Nearly half of Connecticut hospitals – 14 out of 31 – will lose a portion of their Medicare payments in 2017 as a penalty for having too many patients who acquired preventable infections and injuries while hospitalized.
The hospitals are among 769 nationwide that will lose one percent of their Medicare reimbursements this year as part of the Centers for Medicare and Medicaid Services’ (CMS) Hospital-Acquired Condition Reduction Program.
The CMS program, now in its third year, penalizes the lowest-performing hospitals where a relatively high number of patients got infections from hysterectomies, colon surgeries, urinary tract catheters and central line tubes. It also takes into account patients who suffered from blood clots, bed sores or falls while hospitalized.
New this year, CMS also factored in the incidents where antibiotic-resistant bacteria – namely, methicillin-resistant staphylococcus aureus (MRSA) and Clostridium difficile (C. diff) spread.
Slightly fewer Connecticut hospitals are being penalized this year than last year; 18 lost a portion of their Medicare payments in 2016.
Hospitals being penalized this year include some of the state’s largest, such as Hartford Hospital and St. Francis Hospital and Medical Center in Hartford, and Yale New Haven Hospital and Bridgeport Hospital. But smaller hospitals also made the list, including Masonic Health Center in Wallingford, Charlotte Hungerford Hospital in Torrington, and Johnson Memorial Hospital in Stafford Springs.
Hospitals statewide place a strong emphasis on patient safety, and the outcomes reflect that, said Dr. Mary Cooper, vice president and chief quality officer at the Connecticut Hospital Association.
“The hospitals here in Connecticut are improving,” she said. “That’s the great news.”
Cooper said improvements are largely due to hospitals embracing “high-reliability” standards, which help staff and doctors better anticipate and prevent patient harm.
“The outcomes that we are seeing are a result of everybody paying attention and lots of knowledge being shared,” she said.
Lisa Freeman, executive director of the Connecticut Center for Patient Safety, agrees that hospital are making strides in some areas, thanks in large part to the high-reliability standards. But Freeman said, “As long as any patients are getting hospital-acquired infections and conditions, there needs to be improvement.”
“The good news that comes out of this is that when hospitals focus on fixing a particular problem, they come up with solutions,” Freeman said. “But there’s still all the other specific areas” that need attention.

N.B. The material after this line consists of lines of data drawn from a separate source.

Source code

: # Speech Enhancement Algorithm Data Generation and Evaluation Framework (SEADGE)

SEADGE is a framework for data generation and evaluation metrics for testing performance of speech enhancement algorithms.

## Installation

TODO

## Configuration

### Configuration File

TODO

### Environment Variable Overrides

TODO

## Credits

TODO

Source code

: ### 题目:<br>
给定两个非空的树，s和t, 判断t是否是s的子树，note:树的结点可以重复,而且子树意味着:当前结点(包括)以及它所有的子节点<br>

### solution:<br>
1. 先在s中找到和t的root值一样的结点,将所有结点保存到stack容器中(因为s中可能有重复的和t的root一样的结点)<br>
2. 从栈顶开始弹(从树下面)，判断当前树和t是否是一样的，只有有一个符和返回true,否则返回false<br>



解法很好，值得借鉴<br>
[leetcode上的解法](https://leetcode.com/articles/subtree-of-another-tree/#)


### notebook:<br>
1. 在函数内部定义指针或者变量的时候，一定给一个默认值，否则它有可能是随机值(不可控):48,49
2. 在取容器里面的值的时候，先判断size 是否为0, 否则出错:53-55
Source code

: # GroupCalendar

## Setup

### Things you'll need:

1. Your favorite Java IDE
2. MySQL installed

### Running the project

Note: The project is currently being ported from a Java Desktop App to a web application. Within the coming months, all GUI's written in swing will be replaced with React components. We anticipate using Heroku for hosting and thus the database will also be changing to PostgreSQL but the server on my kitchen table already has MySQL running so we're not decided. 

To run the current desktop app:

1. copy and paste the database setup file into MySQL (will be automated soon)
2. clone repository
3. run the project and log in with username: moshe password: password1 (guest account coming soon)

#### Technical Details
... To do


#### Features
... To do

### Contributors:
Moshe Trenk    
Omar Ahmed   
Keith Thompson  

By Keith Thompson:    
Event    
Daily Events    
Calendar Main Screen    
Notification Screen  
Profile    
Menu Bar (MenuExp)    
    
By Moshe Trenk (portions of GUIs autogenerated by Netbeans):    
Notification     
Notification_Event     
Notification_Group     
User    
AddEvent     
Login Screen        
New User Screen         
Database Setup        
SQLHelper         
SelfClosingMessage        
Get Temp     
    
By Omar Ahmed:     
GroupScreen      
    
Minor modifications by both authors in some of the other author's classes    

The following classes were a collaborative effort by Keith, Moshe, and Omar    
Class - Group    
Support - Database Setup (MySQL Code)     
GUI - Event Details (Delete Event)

Seven Connecticut hospitals have been penalized in all three of the years since the program launched, according to CMS. They are: Bridgeport; Connecticut Hospice Inc. in Branford; Hartford; the Hospital of Central Connecticut in New Britain; John Dempsey Hospital in Farmington; Windham Community Memorial Hospital and Yale New Haven.
Additionally, four other hospitals are being penalized in 2017 for the second consecutive year: Charlotte Hungerford, Lawrence + Memorial Hospital in New London; St. Mary’s Hospital in Waterbury, and St. Francis Hospital.
There are nine hospitals that have never been penalized under this program. They are: Bristol Hospital, Connecticut Children’s Medical Center in Hartford, Griffin Hospital in Derby, Hebrew Home & Hospital in West Hartford, MidState Medical Center in Meriden, Milford Hospital, Sharon Hospital, St. Vincent’s Medical Center in Bridgeport, and William Backus Hospital in Norwich.
High-reliability standards began rolling out in Connecticut in 2013, and to date, more than 50,000 health care workers statewide have received training in the program, Cooper said. The practice is spreading, and other states are looking to Connecticut as a model, she added.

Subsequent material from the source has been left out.